Chinese President Xi Jinping and Russian President Vladimir Putin also met in Beijing ahead of the start of the 2022 Winter Olympics, which will be held in Beijing, and exchanged some heated words. Following that meeting, the leaders issued a joint statement in which they confirmed Russia’s support for China in its disputes with Taiwan, expressed concerns about a defence alliance led by Australia, the United Kingdom, and the United States, and criticised Nato’s expansion, among other things.


Among all of the geopolitical lines that these two leaders are drawing, one issue in particular could foreshadow future attitudes toward Bitcoin. Russia and China have been in the crosshairs of many tense political issues, and both have recently been threatened with economic sanctions, so it is unsurprising that the two neighbours are seeking alliances in trade and scientific development.

“We are consistently expanding settlements in national currencies and developing mechanisms to mitigate the negative impact of unilateral sanctions,” Putin said in his letter to the Chinese people. “A significant milestone in this work was the signing of an agreement on payments and settlements in 2019 between the Governments of Russia and China.”

This comes on the heels of threats to cut Russia off from the SWIFT system made just a few days ago.

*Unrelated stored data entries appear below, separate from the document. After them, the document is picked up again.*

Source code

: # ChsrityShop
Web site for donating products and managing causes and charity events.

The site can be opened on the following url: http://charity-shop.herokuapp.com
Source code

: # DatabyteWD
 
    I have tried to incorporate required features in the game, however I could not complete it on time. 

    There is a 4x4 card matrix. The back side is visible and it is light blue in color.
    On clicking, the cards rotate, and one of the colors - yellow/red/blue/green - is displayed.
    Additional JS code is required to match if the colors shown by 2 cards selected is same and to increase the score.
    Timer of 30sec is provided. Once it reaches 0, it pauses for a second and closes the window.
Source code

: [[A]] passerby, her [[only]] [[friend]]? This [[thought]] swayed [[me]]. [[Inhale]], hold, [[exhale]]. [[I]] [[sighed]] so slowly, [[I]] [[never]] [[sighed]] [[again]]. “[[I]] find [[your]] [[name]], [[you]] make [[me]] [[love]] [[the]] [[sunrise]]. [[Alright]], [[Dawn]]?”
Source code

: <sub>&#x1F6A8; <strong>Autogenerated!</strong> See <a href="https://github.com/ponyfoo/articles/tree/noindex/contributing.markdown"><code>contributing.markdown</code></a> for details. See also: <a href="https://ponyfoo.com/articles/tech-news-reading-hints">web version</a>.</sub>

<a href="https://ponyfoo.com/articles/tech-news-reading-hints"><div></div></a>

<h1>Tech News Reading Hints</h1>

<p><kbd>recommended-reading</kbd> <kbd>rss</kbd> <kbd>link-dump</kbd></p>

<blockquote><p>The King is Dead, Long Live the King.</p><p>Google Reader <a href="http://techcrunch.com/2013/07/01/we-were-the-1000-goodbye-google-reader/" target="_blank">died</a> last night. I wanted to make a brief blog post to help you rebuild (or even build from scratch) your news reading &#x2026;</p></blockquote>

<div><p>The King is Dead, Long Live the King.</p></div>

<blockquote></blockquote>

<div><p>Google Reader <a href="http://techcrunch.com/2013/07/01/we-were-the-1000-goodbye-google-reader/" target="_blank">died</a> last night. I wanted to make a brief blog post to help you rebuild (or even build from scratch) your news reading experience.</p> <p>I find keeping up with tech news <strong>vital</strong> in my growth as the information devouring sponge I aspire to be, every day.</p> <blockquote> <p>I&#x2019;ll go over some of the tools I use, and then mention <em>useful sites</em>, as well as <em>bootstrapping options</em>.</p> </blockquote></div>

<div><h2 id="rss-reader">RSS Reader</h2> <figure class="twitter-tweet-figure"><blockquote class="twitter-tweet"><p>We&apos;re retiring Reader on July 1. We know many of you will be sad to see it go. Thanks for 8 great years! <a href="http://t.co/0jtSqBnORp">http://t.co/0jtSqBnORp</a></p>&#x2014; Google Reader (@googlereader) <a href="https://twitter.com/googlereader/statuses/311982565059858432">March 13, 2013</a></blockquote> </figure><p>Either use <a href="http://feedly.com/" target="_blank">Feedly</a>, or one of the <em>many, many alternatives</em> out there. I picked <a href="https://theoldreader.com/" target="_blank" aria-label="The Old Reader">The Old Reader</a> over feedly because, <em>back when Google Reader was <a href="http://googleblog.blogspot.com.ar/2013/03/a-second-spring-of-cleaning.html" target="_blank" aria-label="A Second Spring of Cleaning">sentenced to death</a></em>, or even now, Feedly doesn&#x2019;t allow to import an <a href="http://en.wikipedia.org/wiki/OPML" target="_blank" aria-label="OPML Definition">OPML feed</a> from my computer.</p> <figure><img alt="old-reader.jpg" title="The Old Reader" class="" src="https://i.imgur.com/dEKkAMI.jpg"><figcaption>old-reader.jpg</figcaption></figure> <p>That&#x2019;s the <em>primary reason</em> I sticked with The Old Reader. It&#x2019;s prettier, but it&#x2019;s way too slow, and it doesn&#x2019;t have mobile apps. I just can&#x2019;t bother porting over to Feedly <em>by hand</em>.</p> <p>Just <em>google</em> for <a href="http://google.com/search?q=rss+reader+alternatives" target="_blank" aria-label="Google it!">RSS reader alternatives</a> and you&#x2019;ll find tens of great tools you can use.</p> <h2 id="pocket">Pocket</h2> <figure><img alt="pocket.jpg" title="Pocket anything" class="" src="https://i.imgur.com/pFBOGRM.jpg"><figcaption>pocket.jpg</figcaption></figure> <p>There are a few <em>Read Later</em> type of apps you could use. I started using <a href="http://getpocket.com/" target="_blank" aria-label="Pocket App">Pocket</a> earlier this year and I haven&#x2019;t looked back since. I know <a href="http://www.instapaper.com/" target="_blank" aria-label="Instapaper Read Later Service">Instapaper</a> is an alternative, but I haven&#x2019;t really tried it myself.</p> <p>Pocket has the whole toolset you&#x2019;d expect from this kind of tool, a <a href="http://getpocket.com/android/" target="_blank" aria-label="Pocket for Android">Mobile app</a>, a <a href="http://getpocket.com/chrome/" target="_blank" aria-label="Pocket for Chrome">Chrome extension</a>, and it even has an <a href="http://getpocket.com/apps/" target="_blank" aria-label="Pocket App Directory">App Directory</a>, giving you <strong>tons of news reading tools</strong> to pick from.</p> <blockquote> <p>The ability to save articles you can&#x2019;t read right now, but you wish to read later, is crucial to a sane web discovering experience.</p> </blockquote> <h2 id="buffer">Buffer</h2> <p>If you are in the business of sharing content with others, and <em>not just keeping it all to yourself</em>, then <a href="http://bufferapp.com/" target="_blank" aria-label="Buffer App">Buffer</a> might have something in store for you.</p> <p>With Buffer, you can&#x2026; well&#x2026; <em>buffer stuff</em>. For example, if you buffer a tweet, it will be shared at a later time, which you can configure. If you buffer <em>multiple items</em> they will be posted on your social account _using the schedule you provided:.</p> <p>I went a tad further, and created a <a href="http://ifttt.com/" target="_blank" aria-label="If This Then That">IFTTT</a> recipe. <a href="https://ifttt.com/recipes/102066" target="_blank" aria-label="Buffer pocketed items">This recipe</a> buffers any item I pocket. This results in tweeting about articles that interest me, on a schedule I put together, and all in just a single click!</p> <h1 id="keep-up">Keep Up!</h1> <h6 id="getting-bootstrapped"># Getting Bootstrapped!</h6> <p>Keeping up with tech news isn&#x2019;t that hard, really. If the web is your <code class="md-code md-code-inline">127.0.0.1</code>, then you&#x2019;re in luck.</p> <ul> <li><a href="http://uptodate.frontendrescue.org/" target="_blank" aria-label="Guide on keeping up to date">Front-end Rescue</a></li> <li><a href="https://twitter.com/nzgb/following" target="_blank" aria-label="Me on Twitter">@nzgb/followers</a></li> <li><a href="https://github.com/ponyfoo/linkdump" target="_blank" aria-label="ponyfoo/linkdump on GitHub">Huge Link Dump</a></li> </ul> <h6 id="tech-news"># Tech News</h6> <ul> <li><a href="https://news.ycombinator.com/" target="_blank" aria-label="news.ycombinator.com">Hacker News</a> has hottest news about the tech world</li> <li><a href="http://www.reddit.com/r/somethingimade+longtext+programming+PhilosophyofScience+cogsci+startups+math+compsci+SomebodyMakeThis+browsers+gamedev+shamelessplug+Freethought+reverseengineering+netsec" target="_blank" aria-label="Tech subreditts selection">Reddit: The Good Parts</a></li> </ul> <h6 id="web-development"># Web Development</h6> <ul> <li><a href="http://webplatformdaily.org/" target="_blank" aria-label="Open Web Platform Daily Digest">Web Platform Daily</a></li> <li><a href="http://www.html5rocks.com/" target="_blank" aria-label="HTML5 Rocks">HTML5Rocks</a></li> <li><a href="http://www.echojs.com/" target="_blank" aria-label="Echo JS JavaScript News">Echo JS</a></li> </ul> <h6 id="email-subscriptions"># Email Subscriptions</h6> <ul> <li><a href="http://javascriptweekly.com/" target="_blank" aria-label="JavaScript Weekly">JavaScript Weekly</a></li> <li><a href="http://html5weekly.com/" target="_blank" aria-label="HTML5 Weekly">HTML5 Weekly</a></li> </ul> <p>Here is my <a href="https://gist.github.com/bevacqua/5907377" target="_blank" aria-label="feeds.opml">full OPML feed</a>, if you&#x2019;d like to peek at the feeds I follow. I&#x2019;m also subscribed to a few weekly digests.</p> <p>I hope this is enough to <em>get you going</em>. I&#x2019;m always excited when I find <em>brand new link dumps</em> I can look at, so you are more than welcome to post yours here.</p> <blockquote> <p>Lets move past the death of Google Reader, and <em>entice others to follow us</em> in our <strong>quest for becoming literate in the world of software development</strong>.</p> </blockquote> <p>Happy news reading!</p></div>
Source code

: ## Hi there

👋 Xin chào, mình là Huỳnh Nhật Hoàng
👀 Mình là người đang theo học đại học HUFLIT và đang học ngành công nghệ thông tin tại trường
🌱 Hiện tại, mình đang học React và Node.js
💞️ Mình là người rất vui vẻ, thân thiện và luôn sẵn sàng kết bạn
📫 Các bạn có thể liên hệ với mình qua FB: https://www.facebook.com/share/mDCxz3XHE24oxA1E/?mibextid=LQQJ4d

Russia is particularly well-positioned to avoid sanctions, given its treasure trove of forex reserves, which was valued at more than $600 billion just five months ago.

Do these actions imply a desire by one or both superpowers to pursue a strategy of broader Bitcoin adoption?

It doesn’t appear to be a far-off possibility. As various sources reported late last month, Russia’s Central Bank proposed a ban on Bitcoin, but Putin (backed by other members of government) pushed back, claiming that Russia stood to gain benefits from bitcoin and mining. Only one day before, Belarus signalled an interest in maintaining its liberal approach to bitcoin.


To increase the likelihood of implied interest in bitcoin, we must read between the lines. During the current energy crisis, China, as well as members of the EU, have been under pressure. The drought that has been occurring in China this winter is particularly noteworthy, resulting in warnings of uncharacteristic and unannounced water supply cuts. Droughts have reduced hydropower outputs in Yunnan province in particular, affecting a major power supplier to Guangzhou, the capital of Guangdong. In terms of trade activity, Guangdong is regarded as China’s “powerhouse.” If the power supplier for such a vital trade source for China has a problem, President Xi has a problem.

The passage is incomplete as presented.